Birmingham was split once again along racial lines on an issue important to its well-being. In Mountain Brook, the area’s wealthiest community – and one of the nations wealthiest – the vote was 47 percent for and 53 percent against. Turnout in mostly black polling places was about 38 percent, while white voter turnout was about 50 percent. (p. 9-10)
What’s the moral of this story?
White people can run, they can hide, they build, and they can create, but eventually black people will find them. White people can vote “No” to bills that would force them to share their hard-earned tax dollars with city’s (like Birmingham) whose citizens are incapable of producing any wealth to improve their community on their own, but eventually, black people will move into white people’s communities and bring with them the very conditions they sought to avoid by creating suburbs in the first place.
The question must be asked in Birmingham: “Why can’t black people create communities that attract either outside capital investment or that white people want to move to? Why can’t black people, when they politically control a city like Birmingham, not efficiently run either a city government or a school system?

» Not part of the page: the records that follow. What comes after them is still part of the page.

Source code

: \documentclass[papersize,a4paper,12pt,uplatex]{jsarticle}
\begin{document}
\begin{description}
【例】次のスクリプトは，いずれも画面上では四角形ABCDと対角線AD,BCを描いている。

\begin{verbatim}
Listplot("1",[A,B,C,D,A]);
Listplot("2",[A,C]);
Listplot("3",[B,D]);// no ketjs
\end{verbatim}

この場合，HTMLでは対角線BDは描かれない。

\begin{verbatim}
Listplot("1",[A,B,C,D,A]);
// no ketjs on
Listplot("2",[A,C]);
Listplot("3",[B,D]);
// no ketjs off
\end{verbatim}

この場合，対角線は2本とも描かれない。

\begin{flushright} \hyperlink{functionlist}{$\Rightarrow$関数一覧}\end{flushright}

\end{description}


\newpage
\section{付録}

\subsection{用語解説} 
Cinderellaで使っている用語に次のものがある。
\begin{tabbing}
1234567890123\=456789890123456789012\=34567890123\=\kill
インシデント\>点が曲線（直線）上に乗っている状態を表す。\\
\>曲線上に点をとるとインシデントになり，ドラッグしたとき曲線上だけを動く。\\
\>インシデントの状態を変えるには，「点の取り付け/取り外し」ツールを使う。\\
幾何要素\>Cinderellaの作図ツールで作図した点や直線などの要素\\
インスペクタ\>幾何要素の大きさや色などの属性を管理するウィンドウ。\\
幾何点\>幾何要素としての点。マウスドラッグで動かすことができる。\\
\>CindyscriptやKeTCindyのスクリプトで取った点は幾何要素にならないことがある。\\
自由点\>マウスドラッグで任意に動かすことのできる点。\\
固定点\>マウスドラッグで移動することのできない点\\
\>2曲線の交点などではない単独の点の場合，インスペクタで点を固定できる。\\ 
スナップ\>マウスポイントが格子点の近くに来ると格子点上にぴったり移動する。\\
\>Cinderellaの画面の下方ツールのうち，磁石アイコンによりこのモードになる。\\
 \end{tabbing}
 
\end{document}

“Why must black people always follow white people?”
John T. Bennett has dared scratch the bedrock of the narrative of Birmingham, post-1963, and found that the waters are contaminated… no longer potable. It’s time to dam it up.
The real story of Birmingham, post-1963, is that white people don’t owe black people anything — save the truth.
And the truth is this: Black people are fleeing from the conditions black elected officials, black hired elected officials, black appointed officials, and ordinary black people have created in the city of Birmingham.
And they seek refuge in the communities that white people created.
“Free at last, free at last, thank God almighty I’m free at last!! Now where are all the white people at?”